すると今度は力の方向が床をしっかりと押し、その力の加えた腕は自分の身体を持ち上げて、彼女から離れることが出来たのだ。今までのが俺の嘘だったかの様に簡単に身体が少女から離れてしまった。
俺は手で口を抑えながら、少女と俺達を囲むように燃え上がっている青い炎を見る。
(いったいなんなんだ!? )
頭には疑問が浮くばかりで、何故か俺の視界はユラユラと揺れ、まっすぐ前をみているのか分からない状態だった。
暫くするとゆっくりと周りの青い炎は何事もなかったかの様に何も燃やした気配なく消えていった。

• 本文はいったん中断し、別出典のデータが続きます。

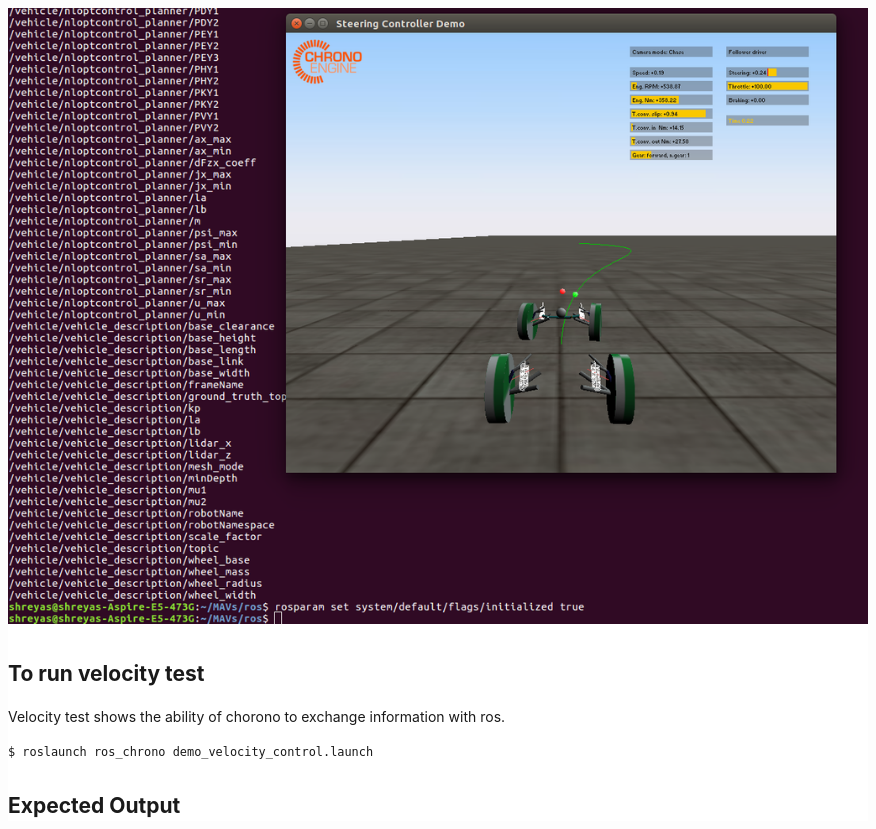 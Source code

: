 ![link](images/expectedoutputchronodemo.png)


## To run velocity test
Velocity test shows the ability of chorono to exchange information with ros.
```
$ roslaunch ros_chrono demo_velocity_control.launch
```
## Expected Output
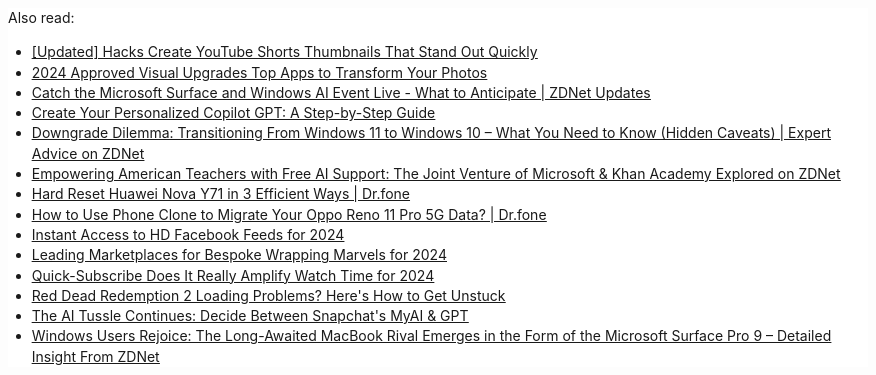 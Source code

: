 <ins class="adsbygoogle"
     style="display:block"
     data-ad-client="ca-pub-7571918770474297"
     data-ad-slot="8358498916"
     data-ad-format="auto"
     data-full-width-responsive="true"></ins>

<span class="atpl-alsoreadstyle">Also read:</span>
<div><ul>
<li><a href="https://youtube-docs.techidaily.com/ed-hacks-create-youtube-shorts-thumbnails-that-stand-out-quickly/"><u>[Updated] Hacks Create YouTube Shorts Thumbnails That Stand Out Quickly</u></a></li>
<li><a href="https://instagram-videos.techidaily.com/2024-approved-visual-upgrades-top-apps-to-transform-your-photos/"><u>2024 Approved Visual Upgrades Top Apps to Transform Your Photos</u></a></li>
<li><a href="https://win-comparisons.techidaily.com/catch-the-microsoft-surface-and-windows-ai-event-live-what-to-anticipate-zdnet-updates/"><u>Catch the Microsoft Surface and Windows AI Event Live - What to Anticipate | ZDNet Updates</u></a></li>
<li><a href="https://win-comparisons.techidaily.com/create-your-personalized-copilot-gpt-a-step-by-step-guide/"><u>Create Your Personalized Copilot GPT: A Step-by-Step Guide</u></a></li>
<li><a href="https://win-comparisons.techidaily.com/downgrade-dilemma-transitioning-from-windows-11-to-windows-10-what-you-need-to-know-hidden-caveats-expert-advice-on-zdnet/"><u>Downgrade Dilemma: Transitioning From Windows 11 to Windows 10 – What You Need to Know (Hidden Caveats) | Expert Advice on ZDNet</u></a></li>
<li><a href="https://win-comparisons.techidaily.com/empowering-american-teachers-with-free-ai-support-the-joint-venture-of-microsoft-and-khan-academy-explored-on-zdnet/"><u>Empowering American Teachers with Free AI Support: The Joint Venture of Microsoft & Khan Academy Explored on ZDNet</u></a></li>
<li><a href="https://techidaily.com/hard-reset-huawei-nova-y71-in-3-efficient-ways-drfone-by-drfone-reset-android-reset-android/"><u>Hard Reset Huawei Nova Y71 in 3 Efficient Ways | Dr.fone</u></a></li>
<li><a href="https://android-transfer.techidaily.com/how-to-use-phone-clone-to-migrate-your-oppo-reno-11-pro-5g-data-drfone-by-drfone-transfer-from-android-transfer-from-android/"><u>How to Use Phone Clone to Migrate Your Oppo Reno 11 Pro 5G Data? | Dr.fone</u></a></li>
<li><a href="https://facebook-video-content.techidaily.com/instant-access-to-hd-facebook-feeds-for-2024/"><u>Instant Access to HD Facebook Feeds for 2024</u></a></li>
<li><a href="https://extra-support.techidaily.com/leading-marketplaces-for-bespoke-wrapping-marvels-for-2024/"><u>Leading Marketplaces for Bespoke Wrapping Marvels for 2024</u></a></li>
<li><a href="https://youtube-blog.techidaily.com/-subscribe-does-it-really-amplify-watch-time-for-2024/"><u>Quick-Subscribe Does It Really Amplify Watch Time for 2024</u></a></li>
<li><a href="https://win-able.techidaily.com/1722998397781-red-dead-redemption-2-loading-problems-heres-how-to-get-unstuck/"><u>Red Dead Redemption 2 Loading Problems? Here's How to Get Unstuck</u></a></li>
<li><a href="https://tech-haven.techidaily.com/the-ai-tussle-continues-decide-between-snapchats-myai-and-gpt/"><u>The AI Tussle Continues: Decide Between Snapchat's MyAI & GPT</u></a></li>
<li><a href="https://win-comparisons.techidaily.com/windows-users-rejoice-the-long-awaited-macbook-rival-emerges-in-the-form-of-the-microsoft-surface-pro-9-detailed-insight-from-zdnet/"><u>Windows Users Rejoice: The Long-Awaited MacBook Rival Emerges in the Form of the Microsoft Surface Pro 9 – Detailed Insight From ZDNet</u></a></li>
</ul></div>

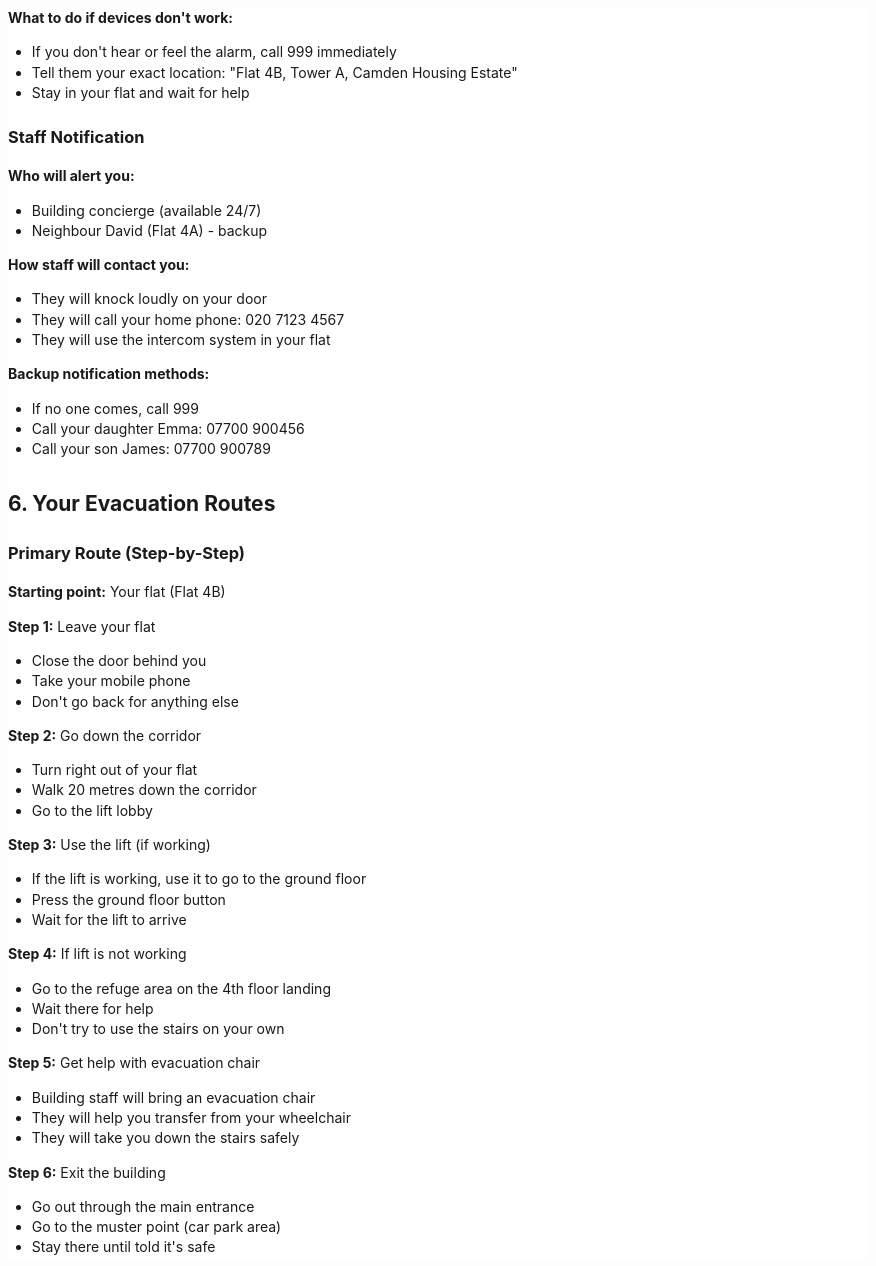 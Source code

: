 **What to do if devices don't work:**
- If you don't hear or feel the alarm, call 999 immediately
- Tell them your exact location: "Flat 4B, Tower A, Camden Housing Estate"
- Stay in your flat and wait for help

### Staff Notification
**Who will alert you:**
- Building concierge (available 24/7)
- Neighbour David (Flat 4A) - backup

**How staff will contact you:**
- They will knock loudly on your door
- They will call your home phone: 020 7123 4567
- They will use the intercom system in your flat

**Backup notification methods:**
- If no one comes, call 999
- Call your daughter Emma: 07700 900456
- Call your son James: 07700 900789

## 6. Your Evacuation Routes

### Primary Route (Step-by-Step)
**Starting point:** Your flat (Flat 4B)

**Step 1:** Leave your flat
- Close the door behind you
- Take your mobile phone
- Don't go back for anything else

**Step 2:** Go down the corridor
- Turn right out of your flat
- Walk 20 metres down the corridor
- Go to the lift lobby

**Step 3:** Use the lift (if working)
- If the lift is working, use it to go to the ground floor
- Press the ground floor button
- Wait for the lift to arrive

**Step 4:** If lift is not working
- Go to the refuge area on the 4th floor landing
- Wait there for help
- Don't try to use the stairs on your own

**Step 5:** Get help with evacuation chair
- Building staff will bring an evacuation chair
- They will help you transfer from your wheelchair
- They will take you down the stairs safely

**Step 6:** Exit the building
- Go out through the main entrance
- Go to the muster point (car park area)
- Stay there until told it's safe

それと同時に、少女の髪の煌めきも弱くなり、色も濃い紅蓮色から元の淡い朱色に戻って、ツノも何処かに消えたいた。
ずっと開いていた曇った目にもゆっくり輝きが戻ったと思った瞬間、直ぐに目を閉じて少女はガクリと首を落とし、気絶した。
俺はそこまでの光景を揺らめく視界の中、確認していたが、直ぐにバランスを崩して少女の横にバタリ倒れると、段々と視界が霞んでいき、目の前が真っ暗になった。
さっきの気絶から全然時間も経っていないのに俺はまた気を失った。